__THE PROBLEM__
Copy the result of filtering the entries below for lines that include the string "changed".

__EXTRACTED INFORMATION__
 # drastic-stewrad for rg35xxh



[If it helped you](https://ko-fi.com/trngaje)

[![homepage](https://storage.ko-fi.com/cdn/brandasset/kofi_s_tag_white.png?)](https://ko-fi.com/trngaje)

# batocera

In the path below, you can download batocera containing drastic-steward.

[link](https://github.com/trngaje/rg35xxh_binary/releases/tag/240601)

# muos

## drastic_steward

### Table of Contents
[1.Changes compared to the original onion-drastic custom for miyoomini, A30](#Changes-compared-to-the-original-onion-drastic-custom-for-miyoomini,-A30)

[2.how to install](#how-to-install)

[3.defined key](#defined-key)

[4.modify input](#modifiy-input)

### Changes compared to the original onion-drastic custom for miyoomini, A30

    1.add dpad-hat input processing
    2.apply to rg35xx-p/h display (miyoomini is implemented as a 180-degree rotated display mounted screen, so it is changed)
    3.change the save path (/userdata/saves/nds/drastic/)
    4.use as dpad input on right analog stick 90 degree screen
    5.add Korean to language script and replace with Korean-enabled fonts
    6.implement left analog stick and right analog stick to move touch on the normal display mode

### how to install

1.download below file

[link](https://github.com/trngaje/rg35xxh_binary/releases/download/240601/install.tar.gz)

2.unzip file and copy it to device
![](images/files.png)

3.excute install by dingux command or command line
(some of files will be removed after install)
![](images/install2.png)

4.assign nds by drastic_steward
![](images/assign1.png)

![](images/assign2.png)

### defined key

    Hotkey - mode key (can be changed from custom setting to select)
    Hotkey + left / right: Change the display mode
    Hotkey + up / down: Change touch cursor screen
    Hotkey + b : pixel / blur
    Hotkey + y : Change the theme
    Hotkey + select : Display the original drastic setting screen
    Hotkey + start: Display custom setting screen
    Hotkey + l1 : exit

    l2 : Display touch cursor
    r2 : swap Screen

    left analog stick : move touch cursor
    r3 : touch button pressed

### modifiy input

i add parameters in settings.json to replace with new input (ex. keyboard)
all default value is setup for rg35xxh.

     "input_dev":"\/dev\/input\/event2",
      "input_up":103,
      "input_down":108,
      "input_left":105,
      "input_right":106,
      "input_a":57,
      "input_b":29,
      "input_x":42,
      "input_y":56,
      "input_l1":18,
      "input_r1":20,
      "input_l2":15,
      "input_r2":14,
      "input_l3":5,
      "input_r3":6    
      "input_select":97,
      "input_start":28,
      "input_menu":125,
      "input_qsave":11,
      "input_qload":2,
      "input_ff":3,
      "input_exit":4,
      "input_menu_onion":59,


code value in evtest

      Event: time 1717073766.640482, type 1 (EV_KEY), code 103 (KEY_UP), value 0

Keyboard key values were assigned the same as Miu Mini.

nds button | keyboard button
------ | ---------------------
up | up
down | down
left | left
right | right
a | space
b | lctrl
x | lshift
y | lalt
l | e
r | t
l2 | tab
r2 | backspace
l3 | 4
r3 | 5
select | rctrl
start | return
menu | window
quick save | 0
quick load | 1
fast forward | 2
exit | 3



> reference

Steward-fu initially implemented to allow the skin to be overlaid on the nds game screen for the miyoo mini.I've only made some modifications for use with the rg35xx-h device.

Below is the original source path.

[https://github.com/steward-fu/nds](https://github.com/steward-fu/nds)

__YOUR SOLUTION__
    2.apply to rg35xx-p/h display (miyoomini is implemented as a 180-degree rotated display mounted screen, so it is changed)
    Hotkey - mode key (can be changed from custom setting to select)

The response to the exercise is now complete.